For anyone interested in exploring the limits of citizen journalistic enterprise, and the economics of investigative reporting, there’s interesting news about whistle-blowing site, Wikileaks.
Wikileaks is planning to drop the wiki model entirely. In the future, it plans to pre-release selected documents to investigative journalists, then publish them once a story appears. That gives the favored reporters time to analyze and verify documents without fear of being scooped.
[Julian] Assange is even toying with the idea of making his site a subscription service that pre-releases secret documents to paying reporters. The reporters would have the option of writing about a given leak, or passing on it and getting another, if the reporter doesn’t find it useful.
The change is partly due to economics, he says.

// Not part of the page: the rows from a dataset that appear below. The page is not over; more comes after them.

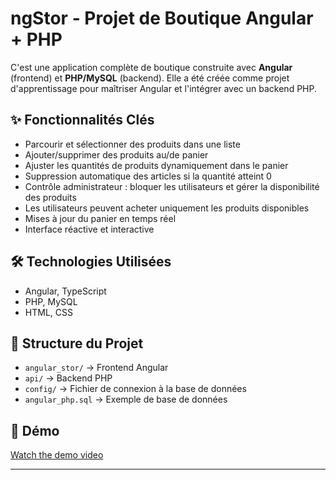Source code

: # ngStor - Projet de Boutique Angular + PHP

C'est une application complète de boutique construite avec **Angular** (frontend) et **PHP/MySQL** (backend).
Elle a été créée comme projet d'apprentissage pour maîtriser Angular et l'intégrer avec un backend PHP.

## ✨ Fonctionnalités Clés

* Parcourir et sélectionner des produits dans une liste
* Ajouter/supprimer des produits au/de panier
* Ajuster les quantités de produits dynamiquement dans le panier
* Suppression automatique des articles si la quantité atteint 0
* Contrôle administrateur : bloquer les utilisateurs et gérer la disponibilité des produits
* Les utilisateurs peuvent acheter uniquement les produits disponibles
* Mises à jour du panier en temps réel
* Interface réactive et interactive

## 🛠 Technologies Utilisées

* Angular, TypeScript
* PHP, MySQL
* HTML, CSS

## 📂 Structure du Projet

* `angular_stor/` → Frontend Angular
* `api/` → Backend PHP
* `config/` → Fichier de connexion à la base de données
* `angular_php.sql` → Exemple de base de données

## 🎥 Démo

[Watch the demo video](https://github.com/belhadj-yahya/ngStor-angular-stor/blob/40279d1c62ec118868b8ce5e33404e38ea3c715a/0820.mp4)



---
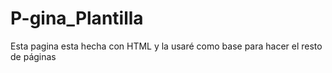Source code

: # P-gina_Plantilla
Esta pagina esta hecha con HTML y la usaré como base para hacer el resto de páginas
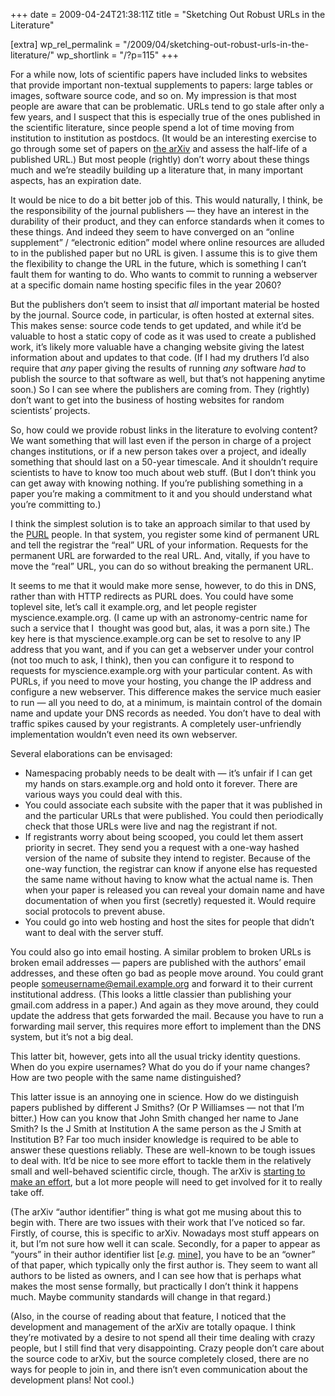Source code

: +++
date = 2009-04-24T21:38:11Z
title = "Sketching Out Robust URLs in the Literature"

[extra]
wp_rel_permalink = "/2009/04/sketching-out-robust-urls-in-the-literature/"
wp_shortlink = "/?p=115"
+++

For a while now, lots of scientific papers have included links to websites
that provide important non-textual supplements to papers: large tables or
images, software source code, and so on. My impression is that most people are
aware that can be problematic. URLs tend to go stale after only a few years,
and I suspect that this is especially true of the ones published in the
scientific literature, since people spend a lot of time moving from
institution to institution as postdocs. (It would be an interesting exercise
to go through some set of papers on [the arXiv](http://arxiv.org/) and assess
the half-life of a published URL.) But most people (rightly) don’t worry about
these things much and we’re steadily building up a literature that, in many
important aspects, has an expiration date.

It would be nice to do a bit better job of this. This would naturally, I
think, be the responsibility of the journal publishers — they have an interest
in the durability of their product, and they can enforce standards when it
comes to these things. And indeed they seem to have converged on an “online
supplement” / “electronic edition” model where online resources are alluded to
in the published paper but no URL is given. I assume this is to give them the
flexibility to change the URL in the future, which is something I can’t fault
them for wanting to do. Who wants to commit to running a webserver at a
specific domain name hosting specific files in the year 2060?

But the publishers don’t seem to insist that _all_ important material be
hosted by the journal. Source code, in particular, is often hosted at external
sites. This makes sense: source code tends to get updated, and while it’d be
valuable to host a static copy of code as it was used to create a published
work, it’s likely more valuable have a changing website giving the latest
information about and updates to that code. (If I had my druthers I’d also
require that _any_ paper giving the results of running _any_ software _had_ to
publish the source to that software as well, but that’s not happening anytime
soon.) So I can see where the publishers are coming from. They (rightly) don’t
want to get into the business of hosting websites for random scientists’
projects.

So, how could we provide robust links in the literature to evolving content?
We want something that will last even if the person in charge of a project
changes institutions, or if a new person takes over a project, and ideally
something that should last on a 50-year timescale. And it shouldn’t require
scientists to have to know too much about web stuff. (But I don’t think you
can get away with knowing nothing. If you’re publishing something in a paper
you’re making a commitment to it and you should understand what you’re
committing to.)

I think the simplest solution is to take an approach similar to that used by
the [PURL](http://purl.oclc.org/) people. In that system, you register some
kind of permanent URL and tell the registrar the “real” URL of your
information. Requests for the permanent URL are forwarded to the real URL.
And, vitally, if you have to move the “real” URL, you can do so without
breaking the permanent URL.

It seems to me that it would make more sense, however, to do this in DNS,
rather than with HTTP redirects as PURL does. You could have some toplevel
site, let’s call it example.org, and let people register
myscience.example.org. (I came up with an astronomy-centric name for such a
service that I  thought was good but, alas, it was a porn site.) The key here
is that myscience.example.org can be set to resolve to any IP address that you
want, and if you can get a webserver under your control (not too much to ask,
I think), then you can configure it to respond to requests for
myscience.example.org with your particular content. As with PURLs, if you need
to move your hosting, you change the IP address and configure a new webserver.
This difference makes the service much easier to run — all you need to do, at
a minimum, is maintain control of the domain name and update your DNS records
as needed. You don’t have to deal with traffic spikes caused by your
registrants. A completely user-unfriendly implementation wouldn’t even need
its own webserver.

Several elaborations can be envisaged:

- Namespacing probably needs to be dealt with — it’s unfair if I can get my
  hands on stars.example.org and hold onto it forever. There are various ways
  you could deal with this.
- You could associate each subsite with the paper that it was published in and
  the particular URLs that were published. You could then periodically check
  that those URLs were live and nag the registrant if not.
- If registrants worry about being scooped, you could let them assert priority
  in secret. They send you a request with a one-way hashed  version of the
  name of subsite they intend to register. Because of the one-way function,
  the registrar can know if anyone else has requested the same name without
  having to know what the actual name is. Then when your paper is released you
  can reveal your domain name and have documentation of when you first
  (secretly) requested it. Would require social protocols to prevent abuse.
- You could go into web hosting and host the sites for people that didn’t want
  to deal with the server stuff.

You could also go into email hosting. A similar problem to broken URLs is
broken email addresses — papers are published with the authors’ email
addresses, and these often go bad as people move around. You could grant
people someusername@email.example.org and forward it to their current
institutional address. (This looks a little classier than publishing your
gmail.com address in a paper.) And again as they move around, they could
update the address that gets forwarded the mail. Because you have to run a
forwarding mail server, this requires more effort to implement than the DNS
system, but it’s not a big deal.

This latter bit, however, gets into all the usual tricky identity questions.
When do you expire usernames? What do you do if your name changes? How are two
people with the same name distinguished?

This latter issue is an annoying one in science. How do we distinguish papers
published by different J Smiths? (Or P Williamses — not that I’m bitter.) How
can you know that John Smith changed her name to Jane Smith? Is the J Smith at
Institution A the same person as the J Smith at Institution B? Far too much
insider knowledge is required to be able to answer these questions reliably.
These are well-known to be tough issues to deal with. It’d be nice to see more
effort to tackle them in the relatively small and well-behaved scientific
circle, though. The arXiv is
[starting to make an effort](http://arxiv.org/help/author_identifiers), but a
lot more people will need to get involved for it to really take off.

(The arXiv “author identifier” thing is what got me musing about this to begin
with. There are two issues with their work that I’ve noticed so far. Firstly,
of course, this is specific to arXiv. Nowadays most stuff appears on it, but
I’m not sure how well it can scale. Secondly, for a paper to appear as “yours”
in their author identifier list
\[_e.g._ [mine](http://arxiv.org/a/williams_p_1)\], you have to be an “owner”
of that paper, which typically only the first author is. They seem to want all
authors to be listed as owners, and I can see how that is perhaps what makes
the most sense formally, but practically I don’t think it happens much. Maybe
community standards will change in that regard.)

(Also, in the course of reading about that feature, I noticed that the
development and management of the arXiv are totally opaque. I think they’re
motivated by a desire to not spend all their time dealing with crazy people,
but I still find that very disappointing. Crazy people don’t care about the
source code to arXiv, but the source completely closed, there are no ways for
people to join in, and there isn’t even communication about the development
plans! Not cool.)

Academics and journalists are among the few who have time to spend poring over documents.
It’s also partly because people online seem more inclined to comment on something that’s already been analyzed, than analyze it themselves, says Assange. [Wired]
It reinforces David Leigh’s point made during the Guardian’s session on citizen journalism at its Future of Journalism series:
“No citizen journalist or wise crowd is going to see the process of political decisions and take a photo.”
Leigh added that he was excited by the possibilities opened by technology but he had been disappointed by some of the results so far. For example, Wikileaks, a site for whistleblowers to securely leak documents, sounded great in principle but “didn’t work.”
Leigh said the problem was that documents would be uploaded to the site but no one knew what they meant because there was no context or analysis. In another example, he put a call out for people to help with an international investigation and all he got back were “some nutters and spam.”